For each line in the material below that holds "development", copy that line.

→ TASK INPUTS
-----

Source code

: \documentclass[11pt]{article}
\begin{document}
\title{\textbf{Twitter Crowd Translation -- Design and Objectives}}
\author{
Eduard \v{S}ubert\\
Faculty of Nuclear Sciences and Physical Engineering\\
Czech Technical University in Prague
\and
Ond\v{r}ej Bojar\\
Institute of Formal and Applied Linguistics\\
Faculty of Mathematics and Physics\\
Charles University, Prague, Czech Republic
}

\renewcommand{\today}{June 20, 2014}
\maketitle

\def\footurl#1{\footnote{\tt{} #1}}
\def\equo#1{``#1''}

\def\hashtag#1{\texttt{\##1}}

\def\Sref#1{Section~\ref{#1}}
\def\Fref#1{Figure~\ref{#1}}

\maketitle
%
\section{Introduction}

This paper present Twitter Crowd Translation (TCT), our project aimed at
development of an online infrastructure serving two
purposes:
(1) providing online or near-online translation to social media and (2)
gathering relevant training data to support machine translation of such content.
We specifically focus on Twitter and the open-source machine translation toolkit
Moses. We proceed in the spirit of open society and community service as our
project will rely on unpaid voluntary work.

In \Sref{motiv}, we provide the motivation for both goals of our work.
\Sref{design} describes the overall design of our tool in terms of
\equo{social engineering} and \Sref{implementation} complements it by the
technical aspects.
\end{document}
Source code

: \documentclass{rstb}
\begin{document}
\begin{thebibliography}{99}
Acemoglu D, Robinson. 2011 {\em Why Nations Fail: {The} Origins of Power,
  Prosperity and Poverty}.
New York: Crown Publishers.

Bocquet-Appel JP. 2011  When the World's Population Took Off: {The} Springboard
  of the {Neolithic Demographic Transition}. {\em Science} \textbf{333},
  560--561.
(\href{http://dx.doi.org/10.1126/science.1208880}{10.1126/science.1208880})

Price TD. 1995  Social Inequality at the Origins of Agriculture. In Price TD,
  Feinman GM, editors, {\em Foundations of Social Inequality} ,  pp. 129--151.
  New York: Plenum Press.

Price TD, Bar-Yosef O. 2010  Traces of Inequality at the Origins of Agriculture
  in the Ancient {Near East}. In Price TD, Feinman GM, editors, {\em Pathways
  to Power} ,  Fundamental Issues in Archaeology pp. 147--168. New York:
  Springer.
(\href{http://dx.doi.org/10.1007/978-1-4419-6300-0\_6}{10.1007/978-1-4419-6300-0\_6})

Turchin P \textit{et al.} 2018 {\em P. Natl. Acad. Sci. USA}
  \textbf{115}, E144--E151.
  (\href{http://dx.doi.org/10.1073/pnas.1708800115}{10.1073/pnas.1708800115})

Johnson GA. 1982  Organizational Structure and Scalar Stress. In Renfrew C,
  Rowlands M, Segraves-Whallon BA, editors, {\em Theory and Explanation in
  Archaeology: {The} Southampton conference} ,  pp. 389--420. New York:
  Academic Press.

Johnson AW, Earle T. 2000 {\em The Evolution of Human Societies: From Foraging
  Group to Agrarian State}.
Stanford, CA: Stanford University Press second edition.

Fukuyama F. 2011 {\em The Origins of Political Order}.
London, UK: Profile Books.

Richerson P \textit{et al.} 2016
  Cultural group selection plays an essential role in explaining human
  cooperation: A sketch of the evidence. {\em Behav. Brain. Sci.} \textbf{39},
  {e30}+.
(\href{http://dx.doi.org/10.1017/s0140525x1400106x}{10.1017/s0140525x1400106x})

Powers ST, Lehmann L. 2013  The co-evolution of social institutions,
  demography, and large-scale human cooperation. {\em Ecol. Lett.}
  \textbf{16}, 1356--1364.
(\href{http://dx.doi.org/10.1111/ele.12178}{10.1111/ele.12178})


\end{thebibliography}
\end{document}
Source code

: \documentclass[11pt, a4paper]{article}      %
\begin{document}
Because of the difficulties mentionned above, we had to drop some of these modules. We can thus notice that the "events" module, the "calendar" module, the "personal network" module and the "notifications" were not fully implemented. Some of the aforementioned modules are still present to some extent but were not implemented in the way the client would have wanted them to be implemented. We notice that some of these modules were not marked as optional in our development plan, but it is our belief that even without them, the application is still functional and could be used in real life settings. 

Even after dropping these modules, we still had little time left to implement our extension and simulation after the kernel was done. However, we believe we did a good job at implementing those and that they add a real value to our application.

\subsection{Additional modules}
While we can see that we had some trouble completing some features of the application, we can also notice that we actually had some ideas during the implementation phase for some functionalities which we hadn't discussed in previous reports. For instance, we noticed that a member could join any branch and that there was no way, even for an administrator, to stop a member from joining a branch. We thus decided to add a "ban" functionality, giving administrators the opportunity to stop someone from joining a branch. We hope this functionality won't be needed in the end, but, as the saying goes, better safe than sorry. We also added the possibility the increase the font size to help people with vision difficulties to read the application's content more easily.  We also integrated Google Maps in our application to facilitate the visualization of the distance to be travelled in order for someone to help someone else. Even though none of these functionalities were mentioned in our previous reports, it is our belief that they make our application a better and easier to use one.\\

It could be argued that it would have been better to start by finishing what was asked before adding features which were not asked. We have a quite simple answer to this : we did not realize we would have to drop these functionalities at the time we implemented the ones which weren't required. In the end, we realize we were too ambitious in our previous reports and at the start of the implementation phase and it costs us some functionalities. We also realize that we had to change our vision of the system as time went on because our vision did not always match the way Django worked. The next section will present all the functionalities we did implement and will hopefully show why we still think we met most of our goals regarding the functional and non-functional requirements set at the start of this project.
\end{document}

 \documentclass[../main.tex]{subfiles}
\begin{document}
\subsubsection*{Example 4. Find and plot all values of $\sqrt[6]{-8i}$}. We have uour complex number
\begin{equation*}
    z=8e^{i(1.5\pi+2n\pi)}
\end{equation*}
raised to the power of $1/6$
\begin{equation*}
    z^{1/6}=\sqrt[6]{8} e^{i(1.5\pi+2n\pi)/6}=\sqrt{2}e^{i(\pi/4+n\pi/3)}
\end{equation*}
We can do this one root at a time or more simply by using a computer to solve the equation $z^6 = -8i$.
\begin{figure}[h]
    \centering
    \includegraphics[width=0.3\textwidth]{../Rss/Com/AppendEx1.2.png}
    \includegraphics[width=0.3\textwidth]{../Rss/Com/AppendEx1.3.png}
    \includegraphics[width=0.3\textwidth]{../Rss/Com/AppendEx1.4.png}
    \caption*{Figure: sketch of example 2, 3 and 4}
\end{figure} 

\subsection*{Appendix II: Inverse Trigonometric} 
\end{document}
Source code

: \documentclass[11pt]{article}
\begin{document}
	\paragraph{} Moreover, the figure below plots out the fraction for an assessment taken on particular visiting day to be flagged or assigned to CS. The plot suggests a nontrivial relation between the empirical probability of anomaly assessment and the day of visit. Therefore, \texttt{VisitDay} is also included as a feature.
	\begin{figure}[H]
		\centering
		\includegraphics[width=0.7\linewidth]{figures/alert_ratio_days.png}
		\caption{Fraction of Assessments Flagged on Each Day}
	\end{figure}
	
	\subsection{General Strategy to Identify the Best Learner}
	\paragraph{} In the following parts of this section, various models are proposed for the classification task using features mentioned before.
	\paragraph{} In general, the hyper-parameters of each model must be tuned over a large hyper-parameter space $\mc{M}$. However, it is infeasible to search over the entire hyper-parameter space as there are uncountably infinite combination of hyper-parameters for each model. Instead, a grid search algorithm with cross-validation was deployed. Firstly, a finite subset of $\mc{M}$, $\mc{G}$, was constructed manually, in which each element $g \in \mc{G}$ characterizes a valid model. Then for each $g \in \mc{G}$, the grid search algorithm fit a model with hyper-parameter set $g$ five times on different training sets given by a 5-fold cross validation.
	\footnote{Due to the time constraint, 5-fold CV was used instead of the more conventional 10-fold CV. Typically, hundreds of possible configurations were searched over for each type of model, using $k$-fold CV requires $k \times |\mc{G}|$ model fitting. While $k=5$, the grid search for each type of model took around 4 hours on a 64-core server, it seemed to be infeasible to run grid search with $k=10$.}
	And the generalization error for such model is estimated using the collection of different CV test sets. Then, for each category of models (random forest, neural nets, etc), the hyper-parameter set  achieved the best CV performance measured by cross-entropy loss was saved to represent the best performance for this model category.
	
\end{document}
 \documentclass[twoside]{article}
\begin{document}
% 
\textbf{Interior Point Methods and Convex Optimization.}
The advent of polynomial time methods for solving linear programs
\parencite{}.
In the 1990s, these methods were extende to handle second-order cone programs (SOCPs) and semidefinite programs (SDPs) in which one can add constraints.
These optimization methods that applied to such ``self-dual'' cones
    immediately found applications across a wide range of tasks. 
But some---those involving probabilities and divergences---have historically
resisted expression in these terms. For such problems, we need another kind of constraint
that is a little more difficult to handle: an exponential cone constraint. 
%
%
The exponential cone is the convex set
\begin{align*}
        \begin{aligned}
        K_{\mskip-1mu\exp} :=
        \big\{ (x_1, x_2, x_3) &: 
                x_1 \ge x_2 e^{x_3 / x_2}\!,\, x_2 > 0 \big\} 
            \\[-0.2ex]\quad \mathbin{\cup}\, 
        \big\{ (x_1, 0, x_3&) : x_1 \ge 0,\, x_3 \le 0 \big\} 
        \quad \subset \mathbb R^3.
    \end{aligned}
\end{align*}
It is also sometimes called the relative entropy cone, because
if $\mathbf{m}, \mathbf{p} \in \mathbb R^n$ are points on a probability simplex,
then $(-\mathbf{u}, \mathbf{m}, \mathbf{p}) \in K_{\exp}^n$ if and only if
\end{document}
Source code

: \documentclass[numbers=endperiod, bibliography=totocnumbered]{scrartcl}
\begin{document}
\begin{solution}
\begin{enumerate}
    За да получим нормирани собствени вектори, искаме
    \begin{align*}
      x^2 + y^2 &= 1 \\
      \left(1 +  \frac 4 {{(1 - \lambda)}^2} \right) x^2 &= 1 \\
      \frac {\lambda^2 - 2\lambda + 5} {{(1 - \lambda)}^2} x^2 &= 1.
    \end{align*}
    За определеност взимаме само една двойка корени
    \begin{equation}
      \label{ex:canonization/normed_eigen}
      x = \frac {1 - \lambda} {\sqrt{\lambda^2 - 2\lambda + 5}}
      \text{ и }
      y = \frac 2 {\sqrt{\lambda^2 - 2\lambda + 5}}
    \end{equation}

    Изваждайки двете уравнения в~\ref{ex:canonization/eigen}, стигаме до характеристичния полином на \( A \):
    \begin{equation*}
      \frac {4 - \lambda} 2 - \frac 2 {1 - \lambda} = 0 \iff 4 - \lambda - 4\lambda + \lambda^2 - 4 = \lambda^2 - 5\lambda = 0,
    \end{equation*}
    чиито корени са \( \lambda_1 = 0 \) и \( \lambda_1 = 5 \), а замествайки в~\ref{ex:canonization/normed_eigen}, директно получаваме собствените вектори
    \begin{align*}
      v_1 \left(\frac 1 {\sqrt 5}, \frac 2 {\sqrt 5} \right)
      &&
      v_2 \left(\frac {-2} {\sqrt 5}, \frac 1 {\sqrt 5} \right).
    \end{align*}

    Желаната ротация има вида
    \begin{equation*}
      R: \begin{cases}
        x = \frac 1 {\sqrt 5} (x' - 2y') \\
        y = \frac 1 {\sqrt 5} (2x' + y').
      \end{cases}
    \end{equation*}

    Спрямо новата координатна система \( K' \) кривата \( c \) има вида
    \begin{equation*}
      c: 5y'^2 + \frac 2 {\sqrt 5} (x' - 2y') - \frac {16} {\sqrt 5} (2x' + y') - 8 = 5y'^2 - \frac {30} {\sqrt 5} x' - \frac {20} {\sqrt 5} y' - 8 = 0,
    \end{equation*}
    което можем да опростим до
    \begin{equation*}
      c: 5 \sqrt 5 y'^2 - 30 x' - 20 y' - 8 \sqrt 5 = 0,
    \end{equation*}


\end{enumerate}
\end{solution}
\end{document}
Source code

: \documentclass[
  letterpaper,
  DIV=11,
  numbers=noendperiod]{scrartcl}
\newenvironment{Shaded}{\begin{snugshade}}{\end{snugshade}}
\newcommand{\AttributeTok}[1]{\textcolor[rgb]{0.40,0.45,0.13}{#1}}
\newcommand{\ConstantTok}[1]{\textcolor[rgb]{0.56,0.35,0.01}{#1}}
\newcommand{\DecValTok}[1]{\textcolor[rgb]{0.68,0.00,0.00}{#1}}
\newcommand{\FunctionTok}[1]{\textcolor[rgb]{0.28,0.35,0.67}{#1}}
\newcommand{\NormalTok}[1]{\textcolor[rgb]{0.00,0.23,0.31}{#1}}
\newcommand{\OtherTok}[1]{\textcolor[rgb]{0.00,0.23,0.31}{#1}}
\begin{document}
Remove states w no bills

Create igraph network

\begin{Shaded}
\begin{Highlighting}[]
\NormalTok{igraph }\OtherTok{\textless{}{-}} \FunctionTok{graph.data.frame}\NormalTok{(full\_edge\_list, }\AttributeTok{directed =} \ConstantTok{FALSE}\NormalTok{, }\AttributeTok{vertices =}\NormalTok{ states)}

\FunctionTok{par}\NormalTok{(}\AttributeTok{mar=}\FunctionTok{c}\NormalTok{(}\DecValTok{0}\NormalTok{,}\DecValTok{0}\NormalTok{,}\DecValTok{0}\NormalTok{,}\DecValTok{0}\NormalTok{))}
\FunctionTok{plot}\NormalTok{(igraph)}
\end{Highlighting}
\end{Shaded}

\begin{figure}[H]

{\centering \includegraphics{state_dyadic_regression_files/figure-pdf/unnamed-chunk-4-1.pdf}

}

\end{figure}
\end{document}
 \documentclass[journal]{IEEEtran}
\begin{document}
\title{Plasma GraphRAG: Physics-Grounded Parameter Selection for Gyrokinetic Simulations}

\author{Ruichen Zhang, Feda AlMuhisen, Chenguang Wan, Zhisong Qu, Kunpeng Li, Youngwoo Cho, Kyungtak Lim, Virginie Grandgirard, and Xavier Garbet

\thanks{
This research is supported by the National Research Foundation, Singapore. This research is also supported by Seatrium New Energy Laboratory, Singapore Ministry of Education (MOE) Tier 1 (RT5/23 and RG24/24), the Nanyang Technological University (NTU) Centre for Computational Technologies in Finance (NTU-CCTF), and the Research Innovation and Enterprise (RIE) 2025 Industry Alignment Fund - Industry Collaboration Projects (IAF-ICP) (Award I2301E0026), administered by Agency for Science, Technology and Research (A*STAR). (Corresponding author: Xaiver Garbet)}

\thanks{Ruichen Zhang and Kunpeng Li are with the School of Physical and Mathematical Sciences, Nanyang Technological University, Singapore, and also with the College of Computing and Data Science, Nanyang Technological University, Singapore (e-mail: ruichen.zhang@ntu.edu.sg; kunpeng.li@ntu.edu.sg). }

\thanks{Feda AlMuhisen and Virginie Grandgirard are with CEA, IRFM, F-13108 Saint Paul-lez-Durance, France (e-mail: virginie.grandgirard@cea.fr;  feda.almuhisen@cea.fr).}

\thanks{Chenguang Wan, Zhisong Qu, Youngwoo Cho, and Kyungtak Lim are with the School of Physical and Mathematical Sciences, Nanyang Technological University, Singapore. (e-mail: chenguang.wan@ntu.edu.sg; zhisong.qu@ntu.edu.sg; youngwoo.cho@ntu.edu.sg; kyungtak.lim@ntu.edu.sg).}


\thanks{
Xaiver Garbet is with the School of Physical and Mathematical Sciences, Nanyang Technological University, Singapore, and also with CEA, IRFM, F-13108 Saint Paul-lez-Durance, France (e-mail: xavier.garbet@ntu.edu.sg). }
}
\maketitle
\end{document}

-----

→ OUTPUT
development of an online infrastructure serving two
Because of the difficulties mentionned above, we had to drop some of these modules. We can thus notice that the "events" module, the "calendar" module, the "personal network" module and the "notifications" were not fully implemented. Some of the aforementioned modules are still present to some extent but were not implemented in the way the client would have wanted them to be implemented. We notice that some of these modules were not marked as optional in our development plan, but it is our belief that even without them, the application is still functional and could be used in real life settings. 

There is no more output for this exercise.